Action item => From the first line of the data below, copy each line up to the one containing "The introduction of", and include that line too.

BEGIN

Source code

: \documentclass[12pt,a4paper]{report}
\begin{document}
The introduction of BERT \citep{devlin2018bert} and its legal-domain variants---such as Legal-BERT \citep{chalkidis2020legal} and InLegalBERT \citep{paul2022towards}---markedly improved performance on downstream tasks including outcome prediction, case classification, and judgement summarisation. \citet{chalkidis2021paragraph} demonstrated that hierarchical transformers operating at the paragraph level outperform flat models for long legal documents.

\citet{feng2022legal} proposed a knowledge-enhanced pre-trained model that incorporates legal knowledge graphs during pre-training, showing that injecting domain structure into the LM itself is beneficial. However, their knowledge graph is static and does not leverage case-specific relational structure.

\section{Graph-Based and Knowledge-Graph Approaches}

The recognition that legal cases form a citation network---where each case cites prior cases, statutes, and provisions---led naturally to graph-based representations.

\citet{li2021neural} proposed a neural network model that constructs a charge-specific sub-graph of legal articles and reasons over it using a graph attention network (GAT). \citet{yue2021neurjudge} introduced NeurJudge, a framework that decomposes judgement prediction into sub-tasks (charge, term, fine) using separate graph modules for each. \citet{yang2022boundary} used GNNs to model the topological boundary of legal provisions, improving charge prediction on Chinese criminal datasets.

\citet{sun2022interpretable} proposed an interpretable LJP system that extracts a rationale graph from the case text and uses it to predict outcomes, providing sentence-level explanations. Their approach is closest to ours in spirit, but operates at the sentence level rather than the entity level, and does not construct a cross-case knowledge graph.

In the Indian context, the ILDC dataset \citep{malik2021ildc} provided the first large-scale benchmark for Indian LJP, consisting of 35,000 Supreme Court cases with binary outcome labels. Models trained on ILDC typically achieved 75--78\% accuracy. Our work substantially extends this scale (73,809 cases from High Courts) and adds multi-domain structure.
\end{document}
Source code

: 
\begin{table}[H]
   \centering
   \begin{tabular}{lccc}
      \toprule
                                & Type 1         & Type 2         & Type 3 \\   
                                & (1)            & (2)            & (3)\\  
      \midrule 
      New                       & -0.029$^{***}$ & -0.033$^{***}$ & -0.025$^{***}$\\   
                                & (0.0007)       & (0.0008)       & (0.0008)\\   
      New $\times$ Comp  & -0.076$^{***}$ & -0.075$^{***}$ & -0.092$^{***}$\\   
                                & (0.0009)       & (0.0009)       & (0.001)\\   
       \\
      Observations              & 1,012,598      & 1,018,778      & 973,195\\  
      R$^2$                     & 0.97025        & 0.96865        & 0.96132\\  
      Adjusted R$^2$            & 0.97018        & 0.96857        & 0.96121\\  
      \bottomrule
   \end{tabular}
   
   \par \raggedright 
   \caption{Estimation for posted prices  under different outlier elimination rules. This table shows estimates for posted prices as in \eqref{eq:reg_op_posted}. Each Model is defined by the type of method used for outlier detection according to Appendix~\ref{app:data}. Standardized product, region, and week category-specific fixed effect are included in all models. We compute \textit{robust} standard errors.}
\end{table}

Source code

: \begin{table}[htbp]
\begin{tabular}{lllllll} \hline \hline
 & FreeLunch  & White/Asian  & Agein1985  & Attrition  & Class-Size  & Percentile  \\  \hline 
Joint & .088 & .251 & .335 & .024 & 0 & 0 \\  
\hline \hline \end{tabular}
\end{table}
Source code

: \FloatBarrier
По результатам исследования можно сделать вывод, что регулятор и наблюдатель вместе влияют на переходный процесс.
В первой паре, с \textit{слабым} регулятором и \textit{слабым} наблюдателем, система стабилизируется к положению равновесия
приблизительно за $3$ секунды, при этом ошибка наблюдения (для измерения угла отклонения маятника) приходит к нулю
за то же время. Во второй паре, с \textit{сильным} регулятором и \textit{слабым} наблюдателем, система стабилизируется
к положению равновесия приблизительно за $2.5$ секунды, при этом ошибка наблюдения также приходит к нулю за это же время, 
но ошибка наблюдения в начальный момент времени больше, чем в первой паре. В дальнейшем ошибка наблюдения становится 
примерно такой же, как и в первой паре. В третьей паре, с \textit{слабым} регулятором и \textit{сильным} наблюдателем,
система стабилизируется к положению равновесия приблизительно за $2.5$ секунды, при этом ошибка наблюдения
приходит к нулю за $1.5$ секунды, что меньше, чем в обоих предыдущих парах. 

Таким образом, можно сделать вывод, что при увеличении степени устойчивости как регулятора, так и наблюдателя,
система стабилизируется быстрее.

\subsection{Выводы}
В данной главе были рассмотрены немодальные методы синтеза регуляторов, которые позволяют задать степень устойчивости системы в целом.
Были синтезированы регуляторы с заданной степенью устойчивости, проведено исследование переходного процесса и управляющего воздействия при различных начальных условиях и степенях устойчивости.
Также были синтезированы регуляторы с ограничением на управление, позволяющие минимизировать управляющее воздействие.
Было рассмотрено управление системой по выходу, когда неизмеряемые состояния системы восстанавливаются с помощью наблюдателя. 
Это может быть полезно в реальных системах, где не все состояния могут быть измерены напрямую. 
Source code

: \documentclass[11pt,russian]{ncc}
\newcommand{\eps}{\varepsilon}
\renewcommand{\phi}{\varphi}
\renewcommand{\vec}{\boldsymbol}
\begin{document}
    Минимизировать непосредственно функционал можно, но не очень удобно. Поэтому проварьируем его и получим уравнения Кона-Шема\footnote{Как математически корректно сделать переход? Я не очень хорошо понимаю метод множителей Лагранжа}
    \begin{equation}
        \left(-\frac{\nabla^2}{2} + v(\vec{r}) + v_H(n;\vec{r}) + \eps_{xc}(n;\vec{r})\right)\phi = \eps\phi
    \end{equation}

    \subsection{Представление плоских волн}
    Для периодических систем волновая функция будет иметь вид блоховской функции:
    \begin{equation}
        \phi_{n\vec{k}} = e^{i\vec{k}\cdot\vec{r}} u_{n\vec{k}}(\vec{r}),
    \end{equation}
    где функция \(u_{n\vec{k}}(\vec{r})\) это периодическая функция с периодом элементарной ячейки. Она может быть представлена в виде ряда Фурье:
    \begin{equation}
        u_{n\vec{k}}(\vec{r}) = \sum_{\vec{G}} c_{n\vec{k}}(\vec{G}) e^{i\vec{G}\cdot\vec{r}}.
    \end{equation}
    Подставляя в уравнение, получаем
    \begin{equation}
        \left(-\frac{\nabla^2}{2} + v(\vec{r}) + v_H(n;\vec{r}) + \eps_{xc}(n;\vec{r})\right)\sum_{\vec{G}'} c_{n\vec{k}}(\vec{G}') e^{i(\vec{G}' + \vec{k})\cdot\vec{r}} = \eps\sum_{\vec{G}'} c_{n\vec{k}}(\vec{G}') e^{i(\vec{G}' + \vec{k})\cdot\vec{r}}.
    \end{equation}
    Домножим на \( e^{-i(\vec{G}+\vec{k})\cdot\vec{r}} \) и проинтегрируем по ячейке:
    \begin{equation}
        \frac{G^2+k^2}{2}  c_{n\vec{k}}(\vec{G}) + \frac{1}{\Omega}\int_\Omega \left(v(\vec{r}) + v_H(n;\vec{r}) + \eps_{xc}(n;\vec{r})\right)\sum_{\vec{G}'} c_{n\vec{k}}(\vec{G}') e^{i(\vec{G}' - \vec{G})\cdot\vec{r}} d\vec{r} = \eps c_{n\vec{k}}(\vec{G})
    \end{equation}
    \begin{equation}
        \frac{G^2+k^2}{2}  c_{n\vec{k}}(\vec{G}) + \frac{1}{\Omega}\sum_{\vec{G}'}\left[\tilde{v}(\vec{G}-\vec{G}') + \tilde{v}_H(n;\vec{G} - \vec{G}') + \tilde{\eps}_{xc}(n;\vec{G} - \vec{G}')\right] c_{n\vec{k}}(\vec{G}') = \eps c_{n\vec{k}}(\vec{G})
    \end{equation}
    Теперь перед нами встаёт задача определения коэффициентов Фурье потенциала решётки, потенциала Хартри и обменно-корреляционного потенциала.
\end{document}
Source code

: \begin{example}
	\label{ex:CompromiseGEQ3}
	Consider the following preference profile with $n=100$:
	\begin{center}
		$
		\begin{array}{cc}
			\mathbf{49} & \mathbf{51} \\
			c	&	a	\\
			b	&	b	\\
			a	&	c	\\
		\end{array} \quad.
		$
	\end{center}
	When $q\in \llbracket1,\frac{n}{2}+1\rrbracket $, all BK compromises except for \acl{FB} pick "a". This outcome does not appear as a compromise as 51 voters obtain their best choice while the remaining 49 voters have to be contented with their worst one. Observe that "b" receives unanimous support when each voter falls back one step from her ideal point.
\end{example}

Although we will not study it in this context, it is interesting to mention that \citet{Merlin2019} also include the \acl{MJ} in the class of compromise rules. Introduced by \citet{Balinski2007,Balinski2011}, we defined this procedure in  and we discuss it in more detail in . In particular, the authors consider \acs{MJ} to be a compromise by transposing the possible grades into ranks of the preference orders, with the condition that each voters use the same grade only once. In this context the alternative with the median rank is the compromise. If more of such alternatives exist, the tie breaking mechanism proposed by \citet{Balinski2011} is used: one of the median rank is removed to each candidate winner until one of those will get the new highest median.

END

Output below =>
Source code

: \documentclass[12pt,a4paper]{report}
\begin{document}
The introduction of BERT \citep{devlin2018bert} and its legal-domain variants---such as Legal-BERT \citep{chalkidis2020legal} and InLegalBERT \citep{paul2022towards}---markedly improved performance on downstream tasks including outcome prediction, case classification, and judgement summarisation. \citet{chalkidis2021paragraph} demonstrated that hierarchical transformers operating at the paragraph level outperform flat models for long legal documents.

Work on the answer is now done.